A question worth asking is how much the arc matters. Whose career was better once it is all over, Bryan Cranston or Woody Harrelson, who never really peaked but has had a steady list of accomplishments? From within the life timeline, these are the same questions as what we wish we had done differently, what we regret, what we’re happy with, what we value, and how we plan.
People who advocate “additive” views of value think the arc does not matter, only the area under the arc. If you are measuring someone’s life happiness, you measure the total amount of happiness, not whether it peaks or dips at various times. If you’re measuring professional success, having three platinum albums in the 90s and then disappearing until the nostalgia tour 30 years later is equivalent to having one platinum album in the 90s, one in the 2000s, and one in the 2010s, so long as everything else, like record sales, Spotify plays, and ticket sales are comparable. You compare Oasis and Weezer, to use a slightly imperfect example, and say both had equally good careers. According to Additivists, I am making a big mistake in aiming to peak in my late fifties; I should aim to maximize my accomplishments more generally, irrespective of when they happen.
“Narrativist” on the other hand believe the shape of the arc matters. The intuition is that arcs tell a story, and the quality of your life story contributes to a well-lived life. If you take Ke Huy Quan and flatten out his career arc, let’s say he was the neighbor kid on Mr. Belvedere in the 80s, was a computer nerd on some WB show in the 90s, played the annoying friend in Judd Apatow movies in the 2000s, and shows up in cameos in various streaming series today, that the totality of Quan’s accomplishments can sum up to to what the actual Ke Huy Quan has accomplished. He would have an equally good career and life according to Additivists. But according to Narrativists, that career is nowhere near as interesting as being the kid from Temple of Doom and Goonies, disappearing for 40 years, then coming out of nowhere in his 50s to win an Oscar. There is a reason comeback stories are repeatedly told for generations, while stories of persistent mediocrity are not. For Narrativists, having an interesting arc makes a life better.
Narrativists get a bad rap from philosophers these days. They point to examples of boring but otherwise virtuous lives, like a person who takes care of moderately infirm people in a kind of Sisyphean, repetitive life who has no particular accomplishment. They then dare Narrativists to claim that these people lead less good lives than people who are comparatively vicious but have interesting stories (like Breaking Bad’s Walter White).
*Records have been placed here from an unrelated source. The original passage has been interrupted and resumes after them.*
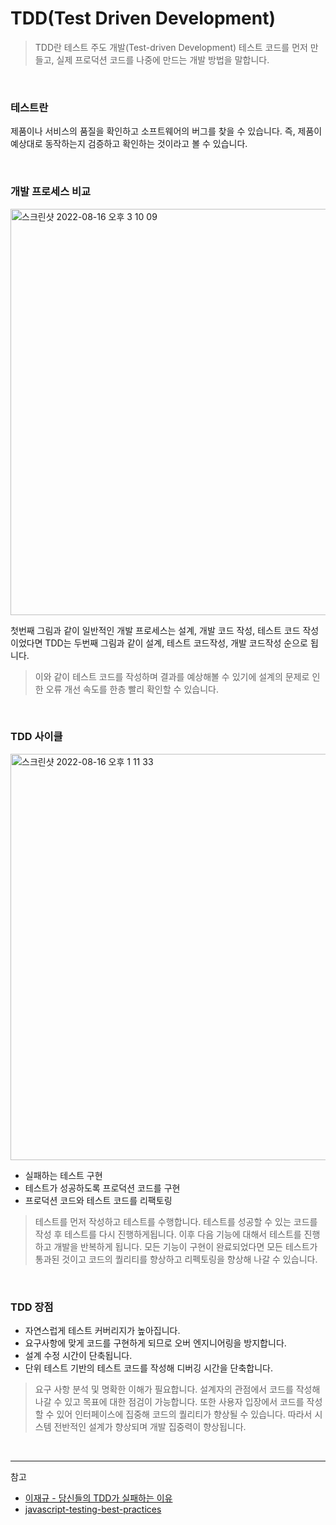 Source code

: # TDD(Test Driven Development)

> TDD란 테스트 주도 개발(Test-driven Development) 테스트 코드를 먼저 만들고, 실제 프로덕션 코드를 나중에 만드는 개발 방법을 말합니다.

<br>

### 테스트란

제품이나 서비스의 품질을 확인하고 소프트웨어의 버그를 찾을 수 있습니다. 즉, 제품이 예상대로 동작하는지 검증하고 확인하는 것이라고 볼 수 있습니다. 

<br>


### 개발 프로세스 비교

<img width="650" alt="스크린샷 2022-08-16 오후 3 10 09" src="https://user-images.githubusercontent.com/68188768/184809763-bf95c842-b29b-4054-b4e9-3e8a59be1f19.png">

첫번째 그림과 같이 일반적인 개발 프로세스는 설계, 개발 코드 작성, 테스트 코드 작성이었다면 TDD는 두번째 그림과 같이 설계, 테스트 코드작성, 개발 코드작성 순으로 됩니다. 

> 이와 같이 테스트 코드를 작성하며 결과를 예상해볼 수 있기에 설계의 문제로 인한 오류 개선 속도를 한층 빨리 확인할 수 있습니다.

<br>

### TDD 사이클

<img width="650" alt="스크린샷 2022-08-16 오후 1 11 33" src="https://user-images.githubusercontent.com/68188768/184796223-bf446146-6028-429a-a723-702be7c7d17f.png">

- 실패하는 테스트 구현
- 테스트가 성공하도록 프로덕션 코드를 구현
- 프로덕션 코드와 테스트 코드를 리팩토링
> 테스트를 먼저 작성하고 테스트를 수행합니다. 테스트를 성공할 수 있는 코드를 작성 후 테스트를 다시 진행하게됩니다. 이후 다음 기능에 대해서 테스트를 진행하고 개발을 반복하게 됩니다. 모든 기능이 구현이 완료되었다면 모든 테스트가 통과된 것이고 코드의 퀄리티를 향상하고 리펙토링을 향상해 나갈 수 있습니다. 

<br>

### TDD 장점

- 자연스럽게 테스트 커버리지가 높아집니다.
- 요구사항에 맞게 코드를 구현하게 되므로 오버 엔지니어링을 방지합니다.
- 설계 수정 시간이 단축됩니다.
- 단위 테스트 기반의 테스트 코드를 작성해 디버깅 시간을 단축합니다.

> 요구 사항 분석 및 명확한 이해가 필요합니다. 설계자의 관점에서 코드를 작성해 나갈 수 있고 목표에 대한 점검이 가능합니다. 또한 사용자 입장에서 코드를 작성할 수 있어 인터페이스에 집중해 코드의 퀄리티가 향상될 수 있습니다. 따라서 시스템 전반적인 설계가 향상되며 개발 집중력이 향상됩니다.

<br>

---

참고

- [이재규 - 당신들의 TDD가 실패하는 이유](https://www.youtube.com/watch?v=UttzAcbuk5k)
- [javascript-testing-best-practices
](https://github.com/goldbergyoni/javascript-testing-best-practices)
Other counterexamples to Narrativism include lives that are not particularly good stories, like people who go from one hobby to another, but fail to turn anything into a coherent life project. People who find momentary fulfillment in fleeting interests have boring arcs. But, Additivists say, these people lead good lives, better than a lot of people who have good life stories. The obsession with good stories is just a symptom of imposing the pleasures of gossip on the value of lives.
Most of these counterexamples, in my view, overplay the hand about what makes for a good story. Stories can be interesting even if they are not particularly cinematic. Stories can be interesting episodically even if they are not particularly coherent over a lifetime. And anyway, Narrativism should be thought of as an “all things being equal” claim. Only when all else is equal does the arc make a difference to the overall quality of life. Yes, very good people who lead uninteresting lives are still much better people than very interesting people who lead very bad lives. The arc is only one thing that makes your life good.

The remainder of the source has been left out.